TCM Remembers - Billy Wilder


A FOND FAREWELL TO ONE OF HOLLYWOOD'S MOST GIFTED DIRECTORS - BILLY WILDER, 11906-2002


Billy Wilder had the most deliciously dirty mind in Hollywood. The director dug into racy, controversial subjects with cynical wit and rare candor; he set new standards for film noir, sex comedies and the buddy film and his movies continue to inspire new generations of filmmakers.

Cameron Crowe, screenwriter and director of contemporary hit films such as Jerry Maguire(1996), was one of those moved by Wilder's film sense. The struggling filmmaker struck up a friendship with the 93-year old veteran and found a friend and a mentor. Their conversations were recently chronicled in a book by Cameron Crowe entitled Conversations with Wilder(published by Knoft).

Billy Wilder might have been born in Vienna, but American culture influenced him from the earliest days. Given the name Samuel, Wilder's mother called her son 'Billy' in honor of Buffalo Bill Cody. The name stuck.

Billy was as restless as his namesake and left law school to become a journalist. While grinding out articles for a Berlin newspaper, Wilder joined with future film directors Fred Zinnemann, Robert Sidomak and Edgar G. Ulmer to make a short film, Menschen Am Sonntag (1929). By the mid-1930s, he had written seven scenarios and even tried his hand at directing. After Hitler's rise to power in 1934, Wilder fled his homeland. Once in Hollywood, Wilder and roommate Peter Lorre had to learn English quickly if they wanted to join the American film industry. Together the German expatriates learned the language and began staking their territory in the Dream Factory.

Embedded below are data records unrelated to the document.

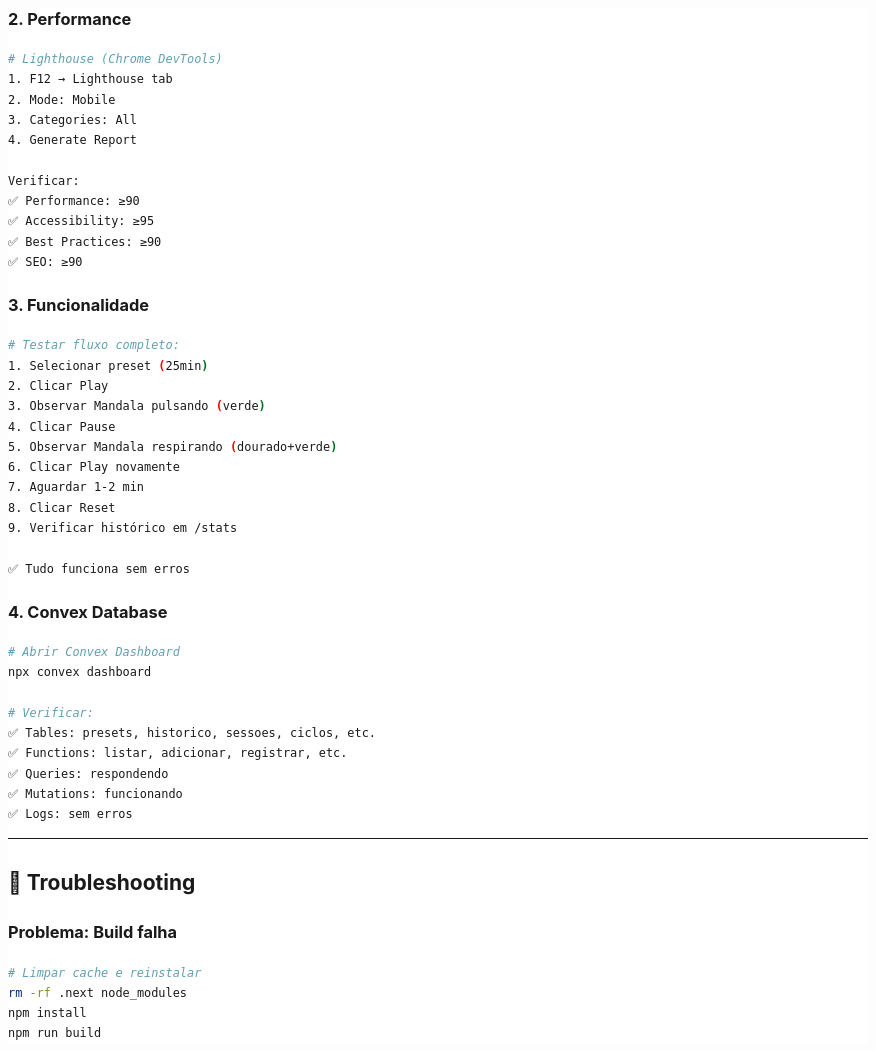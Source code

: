 ### **2. Performance**
```bash
# Lighthouse (Chrome DevTools)
1. F12 → Lighthouse tab
2. Mode: Mobile
3. Categories: All
4. Generate Report

Verificar:
✅ Performance: ≥90
✅ Accessibility: ≥95
✅ Best Practices: ≥90
✅ SEO: ≥90
```

### **3. Funcionalidade**
```bash
# Testar fluxo completo:
1. Selecionar preset (25min)
2. Clicar Play
3. Observar Mandala pulsando (verde)
4. Clicar Pause
5. Observar Mandala respirando (dourado+verde)
6. Clicar Play novamente
7. Aguardar 1-2 min
8. Clicar Reset
9. Verificar histórico em /stats

✅ Tudo funciona sem erros
```

### **4. Convex Database**
```bash
# Abrir Convex Dashboard
npx convex dashboard

# Verificar:
✅ Tables: presets, historico, sessoes, ciclos, etc.
✅ Functions: listar, adicionar, registrar, etc.
✅ Queries: respondendo
✅ Mutations: funcionando
✅ Logs: sem erros
```

---

## 🐛 Troubleshooting

### **Problema: Build falha**
```bash
# Limpar cache e reinstalar
rm -rf .next node_modules
npm install
npm run build
```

As a writer, Wilder could craft realistic relationships with sharp dialogue; he proved this in his scripts for Ninotchka (1939) with Greta Garbo and Howard Hawks' Ball of Fire(1941). As a filmmaker, Wilder was well acquainted with the shadowy, brooding style of German Expressionism. He brought these two gifts together to create a landmark film noir - DOUBLE INDEMNITY(1944). He followed this cinematic triumph with a risky project, the story of an alcoholic on a three-day binge. Not the usual subject matter for a Hollywood studio, THE LOST WEEKEND (1945) nevertheless claimed the Academy Award for Best Picture. By the end of the decade, Wilder dared even to paint a portrait of Hollywood stardom gone awry in Sunset Boulevard (1950).

Each of these films is an undisputed classic today, but even at the time, his films were lauded. Six of his screenplays were nominated for Oscars between 1941-1950. Three of his eight Best Director nominations also came during this period. Billy Wilder claimed the American Dream; he was successfully playing by his own rules.

By the end of the '50s, as censorship guidelines were easing, Wilder's projects became even more daring. Sex was central to Wilder's world and Hollywood celebrated his candor. He directed Marilyn Monroe in two of her most sensuous roles, The Seven Year Itch (1955) and SOME LIKE IT HOT(1959). More often than not, Wilder liked pointing his finger at the hyprocrisy of people's sexual mores. In THE APARTMENT(1960), Wilder took an incisive look at corrupt businessmen exploiting their employees for sexual favors. In IRMA LA DOUCE (1963), the world of a Parisian prostitute was lovingly painted in Technicolor tones. In Kiss Me, Stupid (1964), Wilder finally stepped over the line with the story of a struggling composer willing to offer his wife to sell a song.The film, which seems so innocent today, was scandalous in its own day. Critics called Kiss Me, Stupid pornographic smut and buried the picture. Audiences ignored it. Today, the film is a risque farce with great performances by Dean Martin and Kim Novak. The critical lambast deeply affected Wilder; this would be his last sex comedy.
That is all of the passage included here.